____ DATA SUPPLIED
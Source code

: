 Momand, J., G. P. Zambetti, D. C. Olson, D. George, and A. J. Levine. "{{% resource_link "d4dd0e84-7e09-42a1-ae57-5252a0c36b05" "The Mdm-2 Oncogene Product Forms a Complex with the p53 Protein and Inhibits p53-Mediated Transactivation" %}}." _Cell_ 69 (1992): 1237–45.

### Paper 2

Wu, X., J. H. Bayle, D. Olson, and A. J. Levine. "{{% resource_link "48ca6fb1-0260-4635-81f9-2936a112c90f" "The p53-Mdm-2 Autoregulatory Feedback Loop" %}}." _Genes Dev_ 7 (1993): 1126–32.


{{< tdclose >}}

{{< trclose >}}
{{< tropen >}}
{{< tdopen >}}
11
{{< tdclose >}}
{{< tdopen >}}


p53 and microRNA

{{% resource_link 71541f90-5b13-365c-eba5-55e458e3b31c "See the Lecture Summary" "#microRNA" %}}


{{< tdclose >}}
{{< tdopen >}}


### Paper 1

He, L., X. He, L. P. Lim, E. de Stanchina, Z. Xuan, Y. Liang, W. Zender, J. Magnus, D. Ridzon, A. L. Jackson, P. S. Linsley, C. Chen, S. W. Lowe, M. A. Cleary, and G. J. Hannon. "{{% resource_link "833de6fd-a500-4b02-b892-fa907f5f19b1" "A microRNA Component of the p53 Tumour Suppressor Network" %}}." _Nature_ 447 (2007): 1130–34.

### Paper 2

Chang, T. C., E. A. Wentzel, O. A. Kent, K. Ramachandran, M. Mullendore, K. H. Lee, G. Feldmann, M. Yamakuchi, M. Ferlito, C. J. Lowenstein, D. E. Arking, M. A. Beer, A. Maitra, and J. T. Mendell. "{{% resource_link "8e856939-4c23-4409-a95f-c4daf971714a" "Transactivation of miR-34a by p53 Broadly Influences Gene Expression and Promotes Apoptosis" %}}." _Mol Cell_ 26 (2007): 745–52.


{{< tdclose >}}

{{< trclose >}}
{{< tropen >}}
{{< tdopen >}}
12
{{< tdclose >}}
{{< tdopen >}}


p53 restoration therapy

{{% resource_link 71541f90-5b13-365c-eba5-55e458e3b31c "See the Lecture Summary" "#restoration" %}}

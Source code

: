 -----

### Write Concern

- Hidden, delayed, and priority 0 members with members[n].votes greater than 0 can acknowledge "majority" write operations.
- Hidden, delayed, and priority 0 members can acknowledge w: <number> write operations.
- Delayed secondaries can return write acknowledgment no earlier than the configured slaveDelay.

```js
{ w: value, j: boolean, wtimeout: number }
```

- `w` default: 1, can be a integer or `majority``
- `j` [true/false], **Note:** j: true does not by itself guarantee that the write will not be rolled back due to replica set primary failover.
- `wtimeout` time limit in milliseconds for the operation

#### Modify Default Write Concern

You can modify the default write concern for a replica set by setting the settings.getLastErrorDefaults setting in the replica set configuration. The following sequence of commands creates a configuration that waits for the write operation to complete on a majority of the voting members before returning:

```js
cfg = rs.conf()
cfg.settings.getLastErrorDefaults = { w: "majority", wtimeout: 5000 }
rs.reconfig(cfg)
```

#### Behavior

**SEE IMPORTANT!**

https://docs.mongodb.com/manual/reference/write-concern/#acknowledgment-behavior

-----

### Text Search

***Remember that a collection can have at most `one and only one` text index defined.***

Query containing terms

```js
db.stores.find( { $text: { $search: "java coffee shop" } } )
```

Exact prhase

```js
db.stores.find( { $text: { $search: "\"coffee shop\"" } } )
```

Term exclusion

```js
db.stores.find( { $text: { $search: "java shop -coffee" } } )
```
________
WHAT TO DO. Check each line above for the string "Levine" and return those that contain it.

OUTPUT BELOW.
: Momand, J., G. P. Zambetti, D. C. Olson, D. George, and A. J. Levine. "{{% resource_link "d4dd0e84-7e09-42a1-ae57-5252a0c36b05" "The Mdm-2 Oncogene Product Forms a Complex with the p53 Protein and Inhibits p53-Mediated Transactivation" %}}." _Cell_ 69 (1992): 1237–45.
Wu, X., J. H. Bayle, D. Olson, and A. J. Levine. "{{% resource_link "48ca6fb1-0260-4635-81f9-2936a112c90f" "The p53-Mdm-2 Autoregulatory Feedback Loop" %}}." _Genes Dev_ 7 (1993): 1126–32.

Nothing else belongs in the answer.